TASK INSTRUCTIONS: Pictures stay out. Extract the lines below from the first one through the line with "## Run Experiment", both included.

Saved data entries:
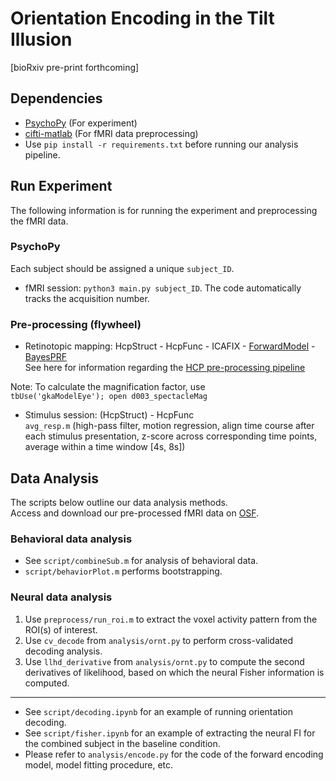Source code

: # Orientation Encoding in the Tilt Illusion
[bioRxiv pre-print forthcoming]

## Dependencies
- [PsychoPy](https://www.psychopy.org/) (For experiment)
- [cifti-matlab](https://github.com/Washington-University/cifti-matlab) (For fMRI data preprocessing)
- Use `pip install -r requirements.txt` before running our analysis pipeline. 

## Run Experiment
The following information is for running the experiment and preprocessing the fMRI data.  

### PsychoPy
Each subject should be assigned a unique `subject_ID`.
- fMRI session: `python3 main.py subject_ID`.
The code automatically tracks the acquisition number.

### Pre-processing (flywheel)
- Retinotopic mapping: HcpStruct - HcpFunc - ICAFIX - [ForwardModel](https://github.com/gkaguirrelab/forwardModel) - [BayesPRF](https://elifesciences.org/articles/40224)  
See here for information regarding the [HCP pre-processing pipeline](https://github.com/Washington-University/HCPpipelines)  

Note: To calculate the magnification factor, use   
`tbUse('gkaModelEye');
open d003_spectacleMag`

- Stimulus session: (HcpStruct) - HcpFunc  
  `avg_resp.m` (high-pass filter, motion regression, align time course after each stimulus presentation, z-score across corresponding time points, average within a time window [4s, 8s]) 

## Data Analysis
The scripts below outline our data analysis methods.  
Access and download our pre-processed fMRI data on [OSF](https://osf.io/9uqbd/). 

### Behavioral data analysis
- See `script/combineSub.m` for analysis of behavioral data. 
- `script/behaviorPlot.m` performs bootstrapping.

### Neural data analysis 
1. Use `preprocess/run_roi.m` to extract the voxel activity pattern from the ROI(s) of interest.
2. Use `cv_decode` from `analysis/ornt.py` to perform cross-validated decoding analysis.
3. Use `llhd_derivative` from `analysis/ornt.py` to compute the second derivatives of likelihood, based on which the neural Fisher information is computed. 

---

- See `script/decoding.ipynb` for an example of running orientation decoding.
- See `script/fisher.ipynb` for an example of extracting the neural FI for the combined subject in the baseline condition.
- Please refer to `analysis/encode.py` for the code of the forward encoding model, model fitting procedure, etc.  
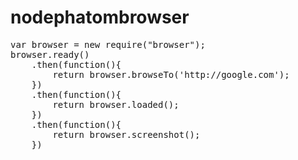 # nodephatombrowser


<pre>
var browser = new require("browser");
browser.ready()
    .then(function(){
        return browser.browseTo('http://google.com');
    })
    .then(function(){
        return browser.loaded();
    })
    .then(function(){
        return browser.screenshot();
    })
</pre>
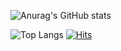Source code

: ![Anurag's GitHub stats](https://github-readme-stats.vercel.app/api?username=jaesung712&show_icons=true&theme=gray)

![Top Langs](https://github-readme-stats.vercel.app/api/top-langs/?username=jaesung712&layout=compact&theme=tokyonight)
[![Hits](https://hits.seeyoufarm.com/api/count/incr/badge.svg?url=https%3A%2F%2Fgithub.com%2Fjaesung712&count_bg=%2379C83D&title_bg=%23555555&icon=&icon_color=%23D50808&title=hits&edge_flat=false)](https://hits.seeyoufarm.com)
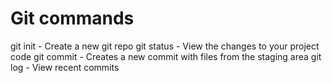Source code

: # Git commands

git init - Create a new git repo
git status - View the changes to your project code
git commit - Creates a new commit with files from the staging area
git log - View recent commits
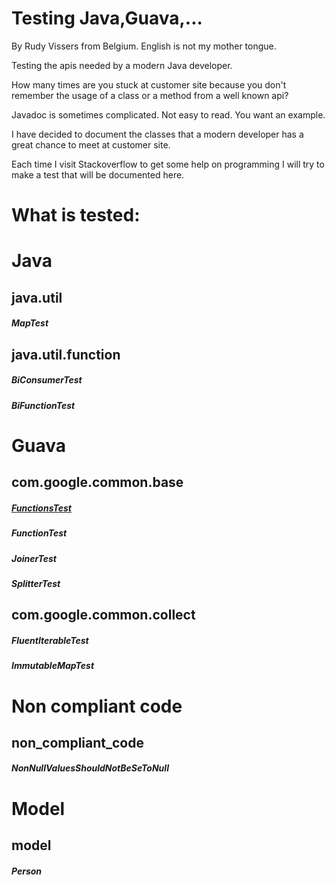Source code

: # Testing Java,Guava,...

By Rudy Vissers from Belgium. English is not my mother tongue.

Testing the apis needed by a modern Java developer.

How many times are you stuck at customer site because you don't remember the usage of a class or a method from a well known api?

Javadoc is sometimes complicated. Not easy to read. You want an example.

I have decided to document the classes that a modern developer has a great chance to meet at customer site.

Each time I visit Stackoverflow to get some help on programming I will try to make a test that will be documented here.

# What is tested:

# Java

## java.util

##### MapTest

## java.util.function

##### BiConsumerTest

##### BiFunctionTest

# Guava

## com.google.common.base

##### [FunctionsTest](src/test/java/api/com/google/common/base/FunctionsTest.java)
##### FunctionTest
##### JoinerTest
##### SplitterTest

## com.google.common.collect

##### FluentIterableTest
##### ImmutableMapTest

# Non compliant code

## non_compliant_code

##### NonNullValuesShouldNotBeSeToNull

# Model

## model

##### Person
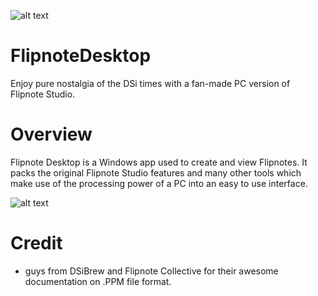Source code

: ![alt text](https://github.com/NotImplementedLife/Resources/blob/main/FlipnoteDesktop/images/logo.png?raw=true)
 
# FlipnoteDesktop
Enjoy pure nostalgia of the DSi times with a fan-made PC version of  Flipnote Studio.

# Overview

Flipnote Desktop is a Windows app used to create and view Flipnotes. It packs the original Flipnote Studio features and many other tools which make use of the processing power of a PC into an easy to use interface.  

![alt text](https://github.com/NotImplementedLife/Resources/blob/main/FlipnoteDesktop/images/inapp-shot.png?raw=true)

# Credit
- guys from DSiBrew and Flipnote Collective for their awesome documentation on .PPM file format.
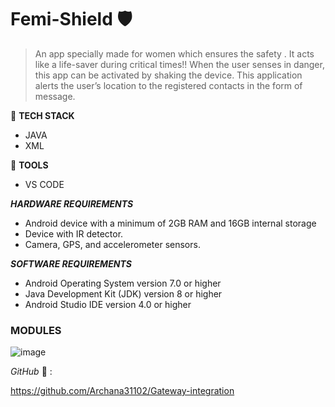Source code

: # Femi-Shield :shield:		
> An app specially made for women which ensures the safety . It acts like a life-saver during critical times!!
When the user senses in danger, this app can be activated by shaking the device. This application alerts the user’s location to the registered contacts  in the form of message.

:round_pushpin: **TECH STACK**    
* JAVA
* XML

:mag_right: **TOOLS**     
* VS CODE
	
***HARDWARE REQUIREMENTS***

* Android device with a minimum of 2GB RAM and 16GB internal storage
* Device with IR detector.
* Camera, GPS, and accelerometer sensors.

***SOFTWARE REQUIREMENTS***

*	Android Operating System version 7.0 or higher
*	Java Development Kit (JDK) version 8 or higher
*	Android Studio IDE version 4.0 or higher

### MODULES

![image](https://user-images.githubusercontent.com/88180818/232138440-ffb2d266-937a-40bc-98ff-9adbb1f50d8e.png)


*GitHub* 🔗 :

https://github.com/Archana31102/Gateway-integration
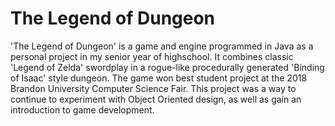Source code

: # The Legend of Dungeon
'The Legend of Dungeon' is a game and engine programmed in Java as a personal project in my senior year of highschool. It combines classic 'Legend of Zelda' swordplay in a rogue-like procedurally generated 'Binding of Isaac' style dungeon. The game won best student project at the 2018 Brandon University Computer Science Fair. This project was a way to continue to experiment with Object Oriented design, as well as gain an introduction to game development. 
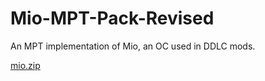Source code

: # Mio-MPT-Pack-Revised

An MPT implementation of Mio, an OC used in DDLC mods.

[mio.zip](https://github.com/user-attachments/files/18310704/mio.zip)
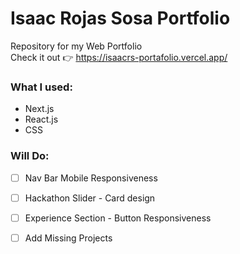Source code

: # Isaac Rojas Sosa Portfolio

Repository for my Web Portfolio  
Check it out  👉 https://isaacrs-portafolio.vercel.app/ 

### What I used:
- Next.js
- React.js
- CSS

### Will Do:
- [ ] Nav Bar Mobile Responsiveness
- [ ] Hackathon Slider - Card design
- [ ] Experience Section - Button Responsiveness
- [ ] Add Missing Projects

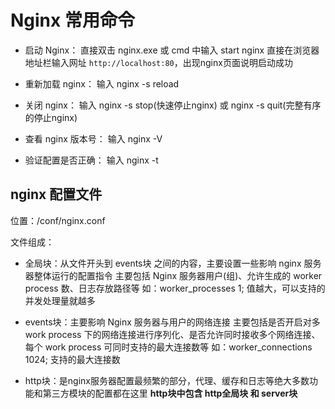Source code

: # Nginx 常用命令

- 启动 Nginx：
直接双击 nginx.exe 或 cmd 中输入 start nginx
直接在浏览器地址栏输入网址 `http://localhost:80`，出现nginx页面说明启动成功

- 重新加载 nginx：
输入 nginx -s reload

- 关闭 nginx：
输入 nginx -s stop(快速停止nginx) 或 nginx -s quit(完整有序的停止nginx)

- 查看 nginx 版本号：
输入 nginx -V

- 验证配置是否正确：
输入 nginx -t

## nginx 配置文件

位置：/conf/nginx.conf

文件组成：

- 全局块：从文件开头到 events块 之间的内容，主要设置一些影响 nginx 服务器整体运行的配置指令
主要包括 Nginx 服务器用户(组)、允许生成的 worker process 数、日志存放路径等
如：worker_processes  1; 值越大，可以支持的并发处理量就越多

- events块：主要影响 Nginx 服务器与用户的网络连接
主要包括是否开启对多 work process 下的网络连接进行序列化、是否允许同时接收多个网络连接、每个 work process 可同时支持的最大连接数等
如：worker_connections  1024; 支持的最大连接数

- http块：是nginx服务器配置最频繁的部分，代理、缓存和日志等绝大多数功能和第三方模块的配置都在这里
**http块中包含 http全局块 和 server块**
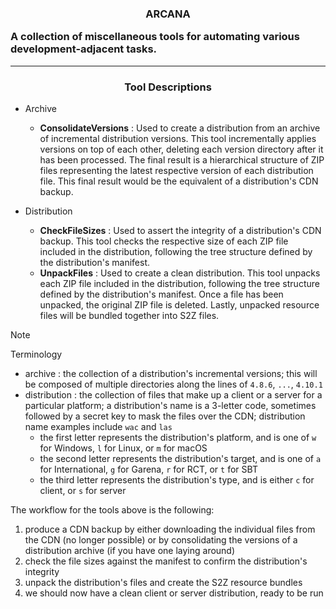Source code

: <h3>
    <p align="center">ARCANA</p>
    <p>A collection of miscellaneous tools for automating various development-adjacent tasks.</p>
</h3>

<hr/>

<h3 align="center">Tool Descriptions</h3>

- Archive
    - **ConsolidateVersions** : Used to create a distribution from an archive of incremental distribution versions. This tool incrementally applies versions on top of each other, deleting each version directory after it has been processed. The final result is a hierarchical structure of ZIP files representing the latest respective version of each distribution file. This final result would be the equivalent of a distribution's CDN backup.

- Distribution
    - **CheckFileSizes** : Used to assert the integrity of a distribution's CDN backup. This tool checks the respective size of each ZIP file included in the distribution, following the tree structure defined by the distribution's manifest.
    - **UnpackFiles** : Used to create a clean distribution. This tool unpacks each ZIP file included in the distribution, following the tree structure defined by the distribution's manifest. Once a file has been unpacked, the original ZIP file is deleted. Lastly, unpacked resource files will be bundled together into S2Z files.

> [!NOTE]
> Terminology
>    - archive : the collection of a distribution's incremental versions; this will be composed of multiple directories along the lines of `4.8.6`, `...`, `4.10.1`
>    - distribution : the collection of files that make up a client or a server for a particular platform; a distribution's name is a 3-letter code, sometimes followed by a secret key to mask the files over the CDN; distribution name examples include `wac` and `las`
>        - the first letter represents the distribution's platform, and is one of `w` for Windows, `l` for Linux, or `m` for macOS
>        - the second letter represents the distribution's target, and is one of `a` for International, `g` for Garena, `r` for RCT, or `t` for SBT
>        - the third letter represents the distribution's type, and is either `c` for client, or `s` for server

The workflow for the tools above is the following:
  1. produce a CDN backup by either downloading the individual files from the CDN (no longer possible) or by consolidating the versions of a distribution archive (if you have one laying around)
  2. check the file sizes against the manifest to confirm the distribution's integrity
  3. unpack the distribution's files and create the S2Z resource bundles
  4. we should now have a clean client or server distribution, ready to be run
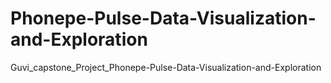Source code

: # Phonepe-Pulse-Data-Visualization-and-Exploration
Guvi_capstone_Project_Phonepe-Pulse-Data-Visualization-and-Exploration
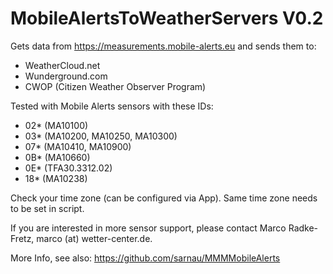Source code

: # MobileAlertsToWeatherServers V0.2

Gets data from https://measurements.mobile-alerts.eu
and sends them to:
  - WeatherCloud.net
  - Wunderground.com
  - CWOP (Citizen Weather Observer Program)
 
Tested with Mobile Alerts sensors with these IDs:
  - 02* (MA10100)
  - 03* (MA10200, MA10250, MA10300) 
  - 07* (MA10410, MA10900) 
  - 0B* (MA10660)
  - 0E* (TFA30.3312.02)
  - 18* (MA10238)

Check your time zone (can be configured via App).
Same time zone needs to be set in script.

If you are interested in more sensor support, 
please contact Marco Radke-Fretz, 
marco (at) wetter-center.de.

More Info, see also: https://github.com/sarnau/MMMMobileAlerts

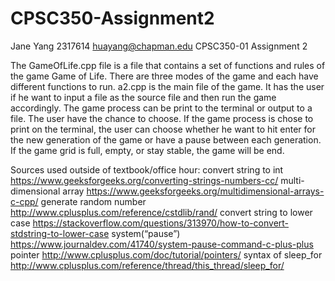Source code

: # CPSC350-Assignment2
Jane Yang
2317614
huayang@chapman.edu
CPSC350-01
Assignment 2

The GameOfLife.cpp file is a file that contains a set of functions and rules of the game Game of Life. There are three modes of the game and each have different functions to run. a2.cpp is the main file of the game. It has the user if he want to input a file as the source file and then run the game accordingly. The game process can be print to the terminal or output to a file. The user have the chance to choose. If the game process is chose to print on the terminal, the user can choose whether he want to hit enter for the new generation of the game or have a pause between each generation. If the game grid is full, empty, or stay stable, the game will be end. 

Sources used outside of textbook/office hour:
convert string to int
https://www.geeksforgeeks.org/converting-strings-numbers-cc/
multi-dimensional array
https://www.geeksforgeeks.org/multidimensional-arrays-c-cpp/
generate random number
http://www.cplusplus.com/reference/cstdlib/rand/
convert string to lower case
https://stackoverflow.com/questions/313970/how-to-convert-stdstring-to-lower-case
system(“pause”)
https://www.journaldev.com/41740/system-pause-command-c-plus-plus
pointer
http://www.cplusplus.com/doc/tutorial/pointers/
syntax of sleep_for
http://www.cplusplus.com/reference/thread/this_thread/sleep_for/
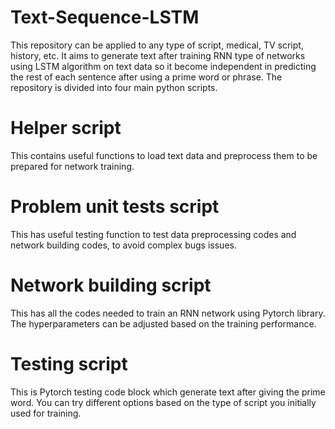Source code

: # Text-Sequence-LSTM

This repository can be applied to any type of script, medical, TV script, history, etc. It aims to generate text after training RNN type of networks using LSTM algorithm on text data so it become independent in predicting the rest of each sentence after using a prime word or phrase. 
The repository is divided into four main python scripts. 

# Helper script

This contains useful functions to load text data and preprocess them to be prepared for network training.

# Problem unit tests script

This has useful testing function to test data preprocessing codes and network building codes, to avoid complex bugs issues. 

# Network building script

This has all the codes needed to train an RNN network using Pytorch library. The hyperparameters can be adjusted based on the training performance.

# Testing script

This is Pytorch testing code block which generate text after giving the prime word. You can try different options based on the type of script you initially used for training.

SOLUTION:
Source code

: # Orientation Encoding in the Tilt Illusion
[bioRxiv pre-print forthcoming]

## Dependencies
- [PsychoPy](https://www.psychopy.org/) (For experiment)
- [cifti-matlab](https://github.com/Washington-University/cifti-matlab) (For fMRI data preprocessing)
- Use `pip install -r requirements.txt` before running our analysis pipeline. 

## Run Experiment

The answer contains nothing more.